-- Entries shown --
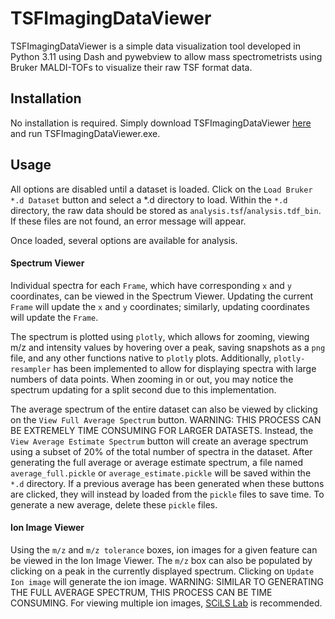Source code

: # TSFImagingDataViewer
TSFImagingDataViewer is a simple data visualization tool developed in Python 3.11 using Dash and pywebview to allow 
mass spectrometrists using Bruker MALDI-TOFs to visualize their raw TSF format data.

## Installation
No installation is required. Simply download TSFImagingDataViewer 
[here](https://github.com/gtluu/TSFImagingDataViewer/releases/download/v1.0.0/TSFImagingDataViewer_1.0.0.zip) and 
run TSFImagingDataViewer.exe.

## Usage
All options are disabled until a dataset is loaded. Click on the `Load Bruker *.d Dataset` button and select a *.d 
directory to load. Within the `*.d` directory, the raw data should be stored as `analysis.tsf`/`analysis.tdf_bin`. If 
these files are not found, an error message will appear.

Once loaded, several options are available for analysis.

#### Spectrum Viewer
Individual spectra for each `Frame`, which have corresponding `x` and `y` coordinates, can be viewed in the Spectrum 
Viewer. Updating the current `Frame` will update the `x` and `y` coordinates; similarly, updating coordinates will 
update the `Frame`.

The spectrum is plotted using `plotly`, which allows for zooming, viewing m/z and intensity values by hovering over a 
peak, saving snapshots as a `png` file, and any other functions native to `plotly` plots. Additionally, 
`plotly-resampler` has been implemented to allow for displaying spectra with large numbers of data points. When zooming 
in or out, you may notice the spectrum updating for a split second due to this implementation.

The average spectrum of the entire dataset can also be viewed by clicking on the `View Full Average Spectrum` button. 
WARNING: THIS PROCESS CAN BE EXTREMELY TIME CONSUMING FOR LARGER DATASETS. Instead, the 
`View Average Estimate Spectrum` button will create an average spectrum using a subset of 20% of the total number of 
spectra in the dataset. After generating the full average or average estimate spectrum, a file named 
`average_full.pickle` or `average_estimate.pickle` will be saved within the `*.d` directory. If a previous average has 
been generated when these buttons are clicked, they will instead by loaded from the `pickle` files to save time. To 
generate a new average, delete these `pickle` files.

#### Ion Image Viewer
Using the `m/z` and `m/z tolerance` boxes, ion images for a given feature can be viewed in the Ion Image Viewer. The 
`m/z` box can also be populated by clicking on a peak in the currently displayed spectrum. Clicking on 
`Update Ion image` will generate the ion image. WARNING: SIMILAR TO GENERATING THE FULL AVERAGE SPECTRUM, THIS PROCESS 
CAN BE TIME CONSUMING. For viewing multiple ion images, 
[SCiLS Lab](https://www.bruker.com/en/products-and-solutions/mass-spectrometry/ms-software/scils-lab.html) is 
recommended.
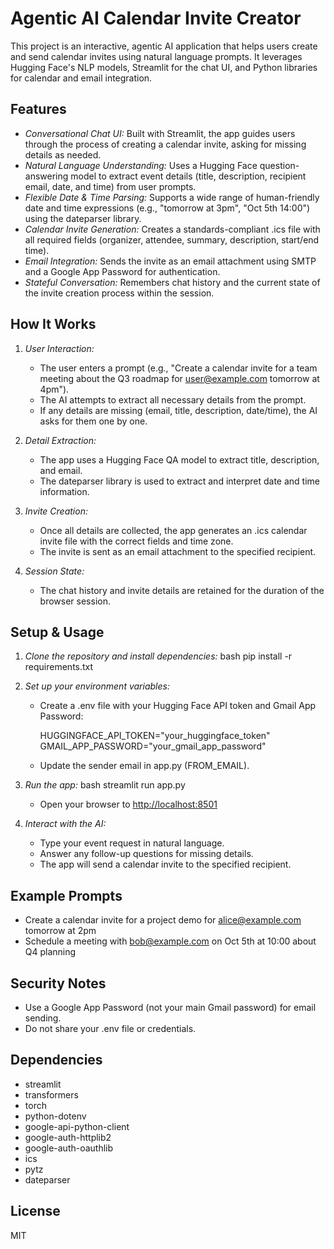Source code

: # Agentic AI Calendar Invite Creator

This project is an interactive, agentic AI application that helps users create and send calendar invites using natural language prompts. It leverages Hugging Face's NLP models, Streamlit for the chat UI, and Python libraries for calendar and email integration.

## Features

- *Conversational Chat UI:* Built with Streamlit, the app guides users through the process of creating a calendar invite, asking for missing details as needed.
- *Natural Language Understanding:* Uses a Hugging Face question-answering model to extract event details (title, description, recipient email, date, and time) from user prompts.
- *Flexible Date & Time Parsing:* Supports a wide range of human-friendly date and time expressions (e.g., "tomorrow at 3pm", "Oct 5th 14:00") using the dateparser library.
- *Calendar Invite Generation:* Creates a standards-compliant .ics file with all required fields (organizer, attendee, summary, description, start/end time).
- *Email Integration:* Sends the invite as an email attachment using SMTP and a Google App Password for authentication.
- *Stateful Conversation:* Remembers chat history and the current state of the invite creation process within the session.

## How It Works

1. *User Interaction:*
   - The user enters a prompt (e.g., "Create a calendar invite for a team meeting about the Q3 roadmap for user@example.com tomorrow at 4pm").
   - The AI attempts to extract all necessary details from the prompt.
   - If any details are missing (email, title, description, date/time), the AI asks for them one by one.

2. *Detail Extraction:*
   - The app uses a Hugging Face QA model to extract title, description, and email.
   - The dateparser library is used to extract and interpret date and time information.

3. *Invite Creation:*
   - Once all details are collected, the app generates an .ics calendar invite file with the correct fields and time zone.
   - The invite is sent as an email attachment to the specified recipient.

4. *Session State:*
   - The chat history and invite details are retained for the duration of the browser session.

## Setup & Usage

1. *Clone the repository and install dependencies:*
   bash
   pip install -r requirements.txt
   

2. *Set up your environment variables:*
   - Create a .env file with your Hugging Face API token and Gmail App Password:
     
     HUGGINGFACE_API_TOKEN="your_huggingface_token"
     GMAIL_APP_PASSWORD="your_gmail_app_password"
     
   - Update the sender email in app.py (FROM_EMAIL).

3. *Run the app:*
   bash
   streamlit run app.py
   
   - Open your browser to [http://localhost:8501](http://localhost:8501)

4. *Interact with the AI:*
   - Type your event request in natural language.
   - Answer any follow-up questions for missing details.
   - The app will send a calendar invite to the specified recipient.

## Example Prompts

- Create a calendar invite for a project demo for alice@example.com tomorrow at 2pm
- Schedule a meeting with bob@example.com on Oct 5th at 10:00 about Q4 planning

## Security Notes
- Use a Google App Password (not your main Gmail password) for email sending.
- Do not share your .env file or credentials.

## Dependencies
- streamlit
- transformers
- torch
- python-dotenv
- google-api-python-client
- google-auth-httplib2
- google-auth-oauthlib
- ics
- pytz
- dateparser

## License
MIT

-- To do --
What is needed is a word-for-word copy of the records above, excluding pictures.

-- Solution for this exercise --
Source code

: # TSFImagingDataViewer
TSFImagingDataViewer is a simple data visualization tool developed in Python 3.11 using Dash and pywebview to allow 
mass spectrometrists using Bruker MALDI-TOFs to visualize their raw TSF format data.

## Installation
No installation is required. Simply download TSFImagingDataViewer 
[here](https://github.com/gtluu/TSFImagingDataViewer/releases/download/v1.0.0/TSFImagingDataViewer_1.0.0.zip) and 
run TSFImagingDataViewer.exe.

## Usage
All options are disabled until a dataset is loaded. Click on the `Load Bruker *.d Dataset` button and select a *.d 
directory to load. Within the `*.d` directory, the raw data should be stored as `analysis.tsf`/`analysis.tdf_bin`. If 
these files are not found, an error message will appear.

Once loaded, several options are available for analysis.

#### Spectrum Viewer
Individual spectra for each `Frame`, which have corresponding `x` and `y` coordinates, can be viewed in the Spectrum 
Viewer. Updating the current `Frame` will update the `x` and `y` coordinates; similarly, updating coordinates will 
update the `Frame`.

The spectrum is plotted using `plotly`, which allows for zooming, viewing m/z and intensity values by hovering over a 
peak, saving snapshots as a `png` file, and any other functions native to `plotly` plots. Additionally, 
`plotly-resampler` has been implemented to allow for displaying spectra with large numbers of data points. When zooming 
in or out, you may notice the spectrum updating for a split second due to this implementation.

The average spectrum of the entire dataset can also be viewed by clicking on the `View Full Average Spectrum` button. 
WARNING: THIS PROCESS CAN BE EXTREMELY TIME CONSUMING FOR LARGER DATASETS. Instead, the 
`View Average Estimate Spectrum` button will create an average spectrum using a subset of 20% of the total number of 
spectra in the dataset. After generating the full average or average estimate spectrum, a file named 
`average_full.pickle` or `average_estimate.pickle` will be saved within the `*.d` directory. If a previous average has 
been generated when these buttons are clicked, they will instead by loaded from the `pickle` files to save time. To 
generate a new average, delete these `pickle` files.

#### Ion Image Viewer
Using the `m/z` and `m/z tolerance` boxes, ion images for a given feature can be viewed in the Ion Image Viewer. The 
`m/z` box can also be populated by clicking on a peak in the currently displayed spectrum. Clicking on 
`Update Ion image` will generate the ion image. WARNING: SIMILAR TO GENERATING THE FULL AVERAGE SPECTRUM, THIS PROCESS 
CAN BE TIME CONSUMING. For viewing multiple ion images, 
[SCiLS Lab](https://www.bruker.com/en/products-and-solutions/mass-spectrometry/ms-software/scils-lab.html) is 
recommended.
Source code

: # Agentic AI Calendar Invite Creator

This project is an interactive, agentic AI application that helps users create and send calendar invites using natural language prompts. It leverages Hugging Face's NLP models, Streamlit for the chat UI, and Python libraries for calendar and email integration.

## Features

- *Conversational Chat UI:* Built with Streamlit, the app guides users through the process of creating a calendar invite, asking for missing details as needed.
- *Natural Language Understanding:* Uses a Hugging Face question-answering model to extract event details (title, description, recipient email, date, and time) from user prompts.
- *Flexible Date & Time Parsing:* Supports a wide range of human-friendly date and time expressions (e.g., "tomorrow at 3pm", "Oct 5th 14:00") using the dateparser library.
- *Calendar Invite Generation:* Creates a standards-compliant .ics file with all required fields (organizer, attendee, summary, description, start/end time).
- *Email Integration:* Sends the invite as an email attachment using SMTP and a Google App Password for authentication.
- *Stateful Conversation:* Remembers chat history and the current state of the invite creation process within the session.

## How It Works

1. *User Interaction:*
   - The user enters a prompt (e.g., "Create a calendar invite for a team meeting about the Q3 roadmap for user@example.com tomorrow at 4pm").
   - The AI attempts to extract all necessary details from the prompt.
   - If any details are missing (email, title, description, date/time), the AI asks for them one by one.

2. *Detail Extraction:*
   - The app uses a Hugging Face QA model to extract title, description, and email.
   - The dateparser library is used to extract and interpret date and time information.

3. *Invite Creation:*
   - Once all details are collected, the app generates an .ics calendar invite file with the correct fields and time zone.
   - The invite is sent as an email attachment to the specified recipient.

4. *Session State:*
   - The chat history and invite details are retained for the duration of the browser session.

## Setup & Usage

1. *Clone the repository and install dependencies:*
   bash
   pip install -r requirements.txt
   

2. *Set up your environment variables:*
   - Create a .env file with your Hugging Face API token and Gmail App Password:
     
     HUGGINGFACE_API_TOKEN="your_huggingface_token"
     GMAIL_APP_PASSWORD="your_gmail_app_password"
     
   - Update the sender email in app.py (FROM_EMAIL).

3. *Run the app:*
   bash
   streamlit run app.py
   
   - Open your browser to [http://localhost:8501](http://localhost:8501)

4. *Interact with the AI:*
   - Type your event request in natural language.
   - Answer any follow-up questions for missing details.
   - The app will send a calendar invite to the specified recipient.

## Example Prompts

- Create a calendar invite for a project demo for alice@example.com tomorrow at 2pm
- Schedule a meeting with bob@example.com on Oct 5th at 10:00 about Q4 planning

## Security Notes
- Use a Google App Password (not your main Gmail password) for email sending.
- Do not share your .env file or credentials.

## Dependencies
- streamlit
- transformers
- torch
- python-dotenv
- google-api-python-client
- google-auth-httplib2
- google-auth-oauthlib
- ics
- pytz
- dateparser

## License
MIT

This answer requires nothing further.